About a mile below on the northeasterly side of Millvale, a hill picturesquely crowned with pines attracts attention. This is the Ramoth Hill immortalized in the lovely poem "My Playmate:"--

"The pines were dark on Ramoth Hill, Their song was soft and low.

. . . . .

"And still the pines of Ramoth wood Are moaning like the sea,-- The moaning of the sea of change Between myself and thee!"

Until recently there has been much doubt as to the location of Ramoth Hill, Whittier himself giving no definite answer when asked in regard to it. Indeed, the poem as originally written had the title "Eleanor," and the hill was given the name of Menahga. But Mr. J. T. Fields, to whom the manuscript was submitted, did not like this name, and Whittier changed it to Ramoth, which suited his editor's taste. Mr. Alfred A. Ordway, the best authority on all matters pertaining to Whittier's allusions to places in this region, has discovered that the name Menahga was given to this particular hill in Haverhill by Mrs. Mary S. West of Elmwood, one of a family all the members of which were dear to Whittier from his boyhood to the close of his life. A letter of Whittier's to Mrs. West has come to light, written about the time this poem was composed, in which he commends the selection of the name of this hill, and intimates that he shall use it in a poem.

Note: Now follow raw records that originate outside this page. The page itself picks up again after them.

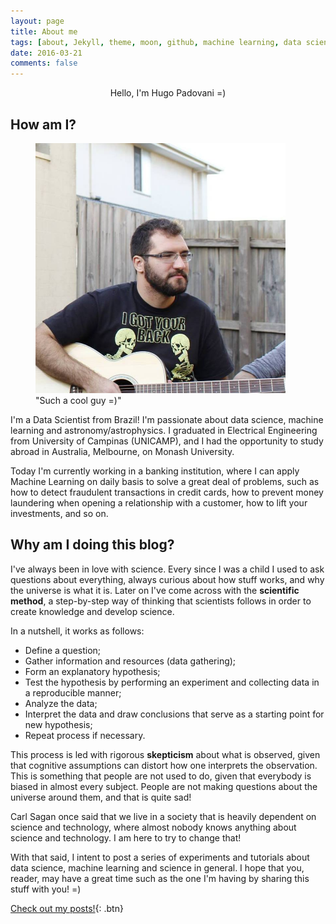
 ```yaml
---
layout: page
title: About me
tags: [about, Jekyll, theme, moon, github, machine learning, data science, astronomy]
date: 2016-03-21
comments: false
---
```

    
<center> Hello, I'm Hugo Padovani =) </center>

## How am I?

<figure>
	<a href="/assets/img/me.jpg"><img src="/assets/img/me.jpg" width="400" height="400"></a>
	<figcaption> "Such a cool guy =)" </figcaption>
</figure>

I'm a Data Scientist from Brazil! I'm passionate about data science, machine learning and astronomy/astrophysics. I graduated in Electrical Engineering from University of Campinas (UNICAMP), and I had the opportunity to study abroad in Australia, Melbourne, on Monash University.

Today I'm currently working in a banking institution, where I can apply Machine Learning on daily basis to solve a great deal of problems, such as how to detect fraudulent transactions in credit cards, how to prevent money laundering when opening a relationship with a customer, how to lift your investments, and so on.

## Why am I doing this blog?

I've always been in love with science. Every since I was a child I used to ask questions about everything, always curious about how stuff works, and why the universe is what it is. Later on I've come across with the **scientific method**, a step-by-step way of thinking that scientists follows in order to create knowledge and develop science.

In a nutshell, it works as follows:

* Define a question;
* Gather information and resources (data gathering);
* Form an explanatory hypothesis;
* Test the hypothesis by performing an experiment and collecting data in a reproducible manner;
* Analyze the data;
* Interpret the data and draw conclusions that serve as a starting point for new hypothesis;
* Repeat process if necessary.

This process is led with rigorous **skepticism** about what is observed, given that cognitive assumptions can distort how one interprets the observation. This is something that people are not used to do, given that everybody is biased in almost every subject. People are not making questions about the universe around them, and that is quite sad!

Carl Sagan once said that we live in a society that is heavily dependent on science and technology, where almost nobody knows anything about science and technology. I am here to try to change that!

With that said, I intent to post a series of experiments and tutorials about data science, machine learning and science in general. I hope that you, reader, may have a great time such as the one I'm having by sharing this stuff with you! =)

      
[Check out my posts!](https://hgpadovani.github.io//posts/){: .btn}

On the Country Bridge road, leading from the birthplace to Rocks Village, is an ancient edifice, known as the "Old Garrison House," which is of interest to Whittier-Land pilgrims because it was the home of Whittier's great-grandmother, Mary Peaslee, who brought Quakerism into the Whittier family. Thomas Whittier, the pioneer, did not belong to the Society of Friends, though favorably disposed toward the sect. His youngest son, Joseph, brought the young Quakeress into the family, and their descendants for several generations, down to the time of the poet, belonged to the sect founded by her father's friend, George Fox. Joseph Peaslee built this house with bricks brought from England before 1675. As it was one of the largest and strongest houses in the town, in the time of King Philip's war it was set apart by the town authorities as a house of refuge for the families of the neighborhood, and as a rallying point for the troops kept on the scout. There are many port-holes through its thick walls.

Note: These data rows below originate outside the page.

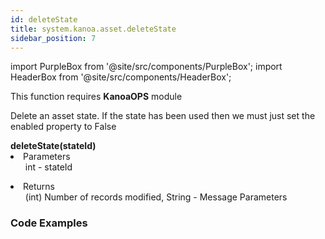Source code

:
 ```yaml
---
id: deleteState
title: system.kanoa.asset.deleteState
sidebar_position: 7
---
```

import PurpleBox from '@site/src/components/PurpleBox';
import HeaderBox from '@site/src/components/HeaderBox';


<PurpleBox>This function requires <b>KanoaOPS</b> module</PurpleBox>

<HeaderBox header="Description">Delete an asset state. If the state has been used then we must just set the enabled property to False </HeaderBox>

<HeaderBox header="Syntax">
    <b>deleteState(stateId)</b>
    <li> Parameters <br />
        <ul>int - stateId<br /> </ul>
    </li>
    <li> Returns <br />
        <ul>(int) Number of records modified, String - Message
Parameters<br /> </ul>
    </li>
</HeaderBox>

### Code Examples

```py


```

A little farther on we come to Rocks Village, pictured so perfectly by Whittier in his poem "The Countess," that it will be at once recognized:--

"Over the wooded northern ridge, Between its houses brown, To the dark tunnel of the bridge The street comes straggling down."

The bridge across the Merrimac at this point was a covered and gloomy structure at the time this poem was written. It has since been partially remodeled, and many of the houses of the "stranded village," then brown and paintless, have received modern improvements. But there is enough of antiquity still clinging to the place to make it recognizable from Whittier's lines. This was the market to which the Whittiers brought much of the produce of their farm to barter for household supplies. This was the home of Dr. Elias Weld, the "wise old doctor" of "Snow-Bound," and it was to him "The Countess" was inscribed--the poem which every year brings many visitors hither, for the grave of the Countess is near.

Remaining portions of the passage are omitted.